* _WHAT THIS TASK INVOLVES_
Retype every line from the one containing "Nirvi is the" through the last line of the records below, both included; leave out the pictures.

(Beginning of INPUT DATA)

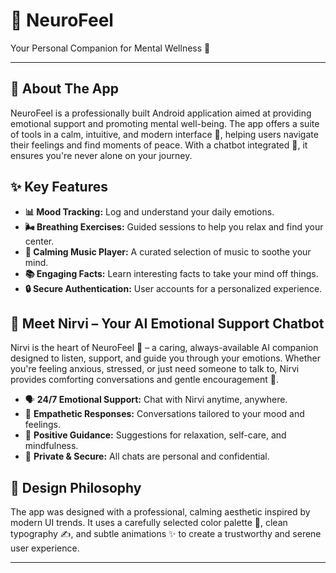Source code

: <h1>🌿 NeuroFeel</h1>
<p>Your Personal Companion for Mental Wellness 💙</p>

<hr>

<h2>📱 About The App</h2>
<p>
  NeuroFeel is a professionally built Android application aimed at providing emotional support and promoting mental well-being. 
  The app offers a suite of tools in a calm, intuitive, and modern interface 🌸, helping users navigate their feelings and find moments of peace. 
  With a chatbot integrated 🤖, it ensures you're never alone on your journey.
</p>

<h2>✨ Key Features</h2>
<ul>
  <li><strong>📊 Mood Tracking:</strong> Log and understand your daily emotions.</li>
  <li><strong>🌬️ Breathing Exercises:</strong> Guided sessions to help you relax and find your center.</li>
  <li><strong>🎵 Calming Music Player:</strong> A curated selection of music to soothe your mind.</li>
  <li><strong>📚 Engaging Facts:</strong> Learn interesting facts to take your mind off things.</li>
  <li><strong>🔒 Secure Authentication:</strong> User accounts for a personalized experience.</li>
</ul>

<h2>🤖 Meet Nirvi – Your AI Emotional Support Chatbot</h2>
<p>
  Nirvi is the heart of NeuroFeel 💙 – a caring, always-available AI companion designed to listen, support, 
  and guide you through your emotions. Whether you're feeling anxious, stressed, or just need someone to talk to, 
  Nirvi provides comforting conversations and gentle encouragement 🌸. 
</p>

<ul>
  <li>🗣️ <strong>24/7 Emotional Support:</strong> Chat with Nirvi anytime, anywhere.</li>
  <li>💬 <strong>Empathetic Responses:</strong> Conversations tailored to your mood and feelings.</li>
  <li>🌱 <strong>Positive Guidance:</strong> Suggestions for relaxation, self-care, and mindfulness.</li>
  <li>🔐 <strong>Private & Secure:</strong> All chats are personal and confidential.</li>
</ul>

<h2>🎨 Design Philosophy</h2>
<p>
  The app was designed with a professional, calming aesthetic inspired by modern UI trends. 
  It uses a carefully selected color palette 🎨, clean typography ✍️, and subtle animations ✨ to create a trustworthy and serene user experience.  
</p>

<hr>


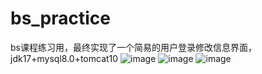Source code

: # bs_practice
bs课程练习用，最终实现了一个简易的用户登录修改信息界面，jdk17+mysql8.0+tomcat10
![image](https://github.com/ASTPoseidon/bs_practice/assets/71622612/08d12dcb-e78c-46fa-8a68-c49e33dfd988)
![image](https://github.com/ASTPoseidon/bs_practice/assets/71622612/39601030-4e30-4cea-9944-0cf0c4e54ade)
![image](https://github.com/ASTPoseidon/bs_practice/assets/71622612/82d17357-8935-4705-859b-c3e6c777da98)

(End of INPUT DATA)

* _RESPONSE BELOW_
  Nirvi is the heart of NeuroFeel 💙 – a caring, always-available AI companion designed to listen, support, 
  and guide you through your emotions. Whether you're feeling anxious, stressed, or just need someone to talk to, 
  Nirvi provides comforting conversations and gentle encouragement 🌸. 
</p>

<ul>
  <li>🗣️ <strong>24/7 Emotional Support:</strong> Chat with Nirvi anytime, anywhere.</li>
  <li>💬 <strong>Empathetic Responses:</strong> Conversations tailored to your mood and feelings.</li>
  <li>🌱 <strong>Positive Guidance:</strong> Suggestions for relaxation, self-care, and mindfulness.</li>
  <li>🔐 <strong>Private & Secure:</strong> All chats are personal and confidential.</li>
</ul>

<h2>🎨 Design Philosophy</h2>
<p>
  The app was designed with a professional, calming aesthetic inspired by modern UI trends. 
  It uses a carefully selected color palette 🎨, clean typography ✍️, and subtle animations ✨ to create a trustworthy and serene user experience.  
</p>

<hr>


Source code

: # bs_practice
bs课程练习用，最终实现了一个简易的用户登录修改信息界面，jdk17+mysql8.0+tomcat10
![image](https://github.com/ASTPoseidon/bs_practice/assets/71622612/08d12dcb-e78c-46fa-8a68-c49e33dfd988)
![image](https://github.com/ASTPoseidon/bs_practice/assets/71622612/39601030-4e30-4cea-9944-0cf0c4e54ade)
![image](https://github.com/ASTPoseidon/bs_practice/assets/71622612/82d17357-8935-4705-859b-c3e6c777da98)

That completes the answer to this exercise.